[Exercise aim]
Would you count the lines in the entries below that contain "toString"? Reply with the number only.

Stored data
□ □ □

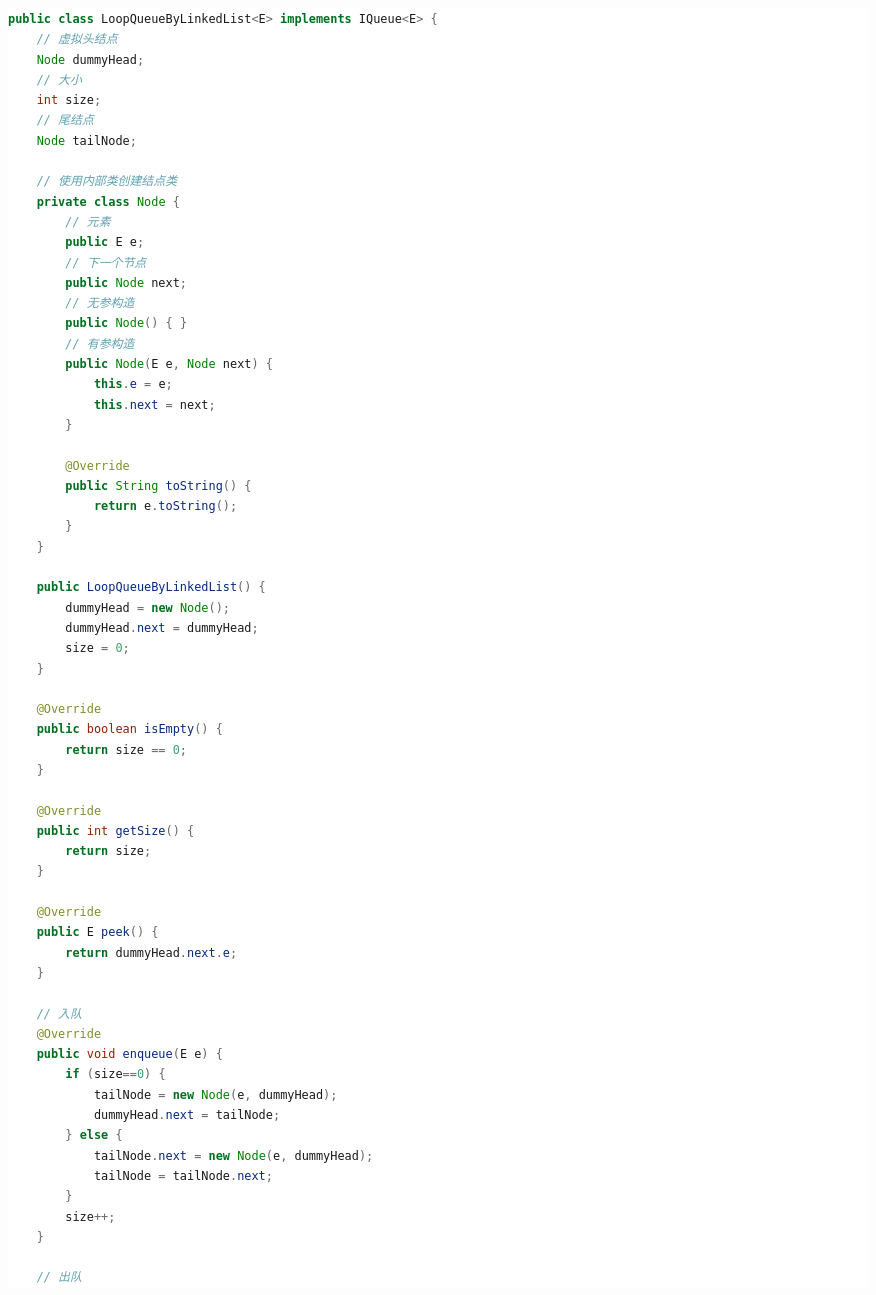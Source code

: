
 ```java
public class LoopQueueByLinkedList<E> implements IQueue<E> {
    // 虚拟头结点
    Node dummyHead;
    // 大小
    int size;
    // 尾结点
    Node tailNode;

    // 使用内部类创建结点类
    private class Node {
        // 元素
        public E e;
        // 下一个节点
        public Node next;
        // 无参构造
        public Node() { }
        // 有参构造
        public Node(E e, Node next) {
            this.e = e;
            this.next = next;
        }

        @Override
        public String toString() {
            return e.toString();
        }
    }

    public LoopQueueByLinkedList() {
        dummyHead = new Node();
        dummyHead.next = dummyHead;
        size = 0;
    }

    @Override
    public boolean isEmpty() {
        return size == 0;
    }

    @Override
    public int getSize() {
        return size;
    }

    @Override
    public E peek() {
        return dummyHead.next.e;
    }

    // 入队
    @Override
    public void enqueue(E e) {
        if (size==0) {
            tailNode = new Node(e, dummyHead);
            dummyHead.next = tailNode;
        } else {
            tailNode.next = new Node(e, dummyHead);
            tailNode = tailNode.next;
        }
        size++;
    }

    // 出队
```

□ □ □

[Output of the task]
2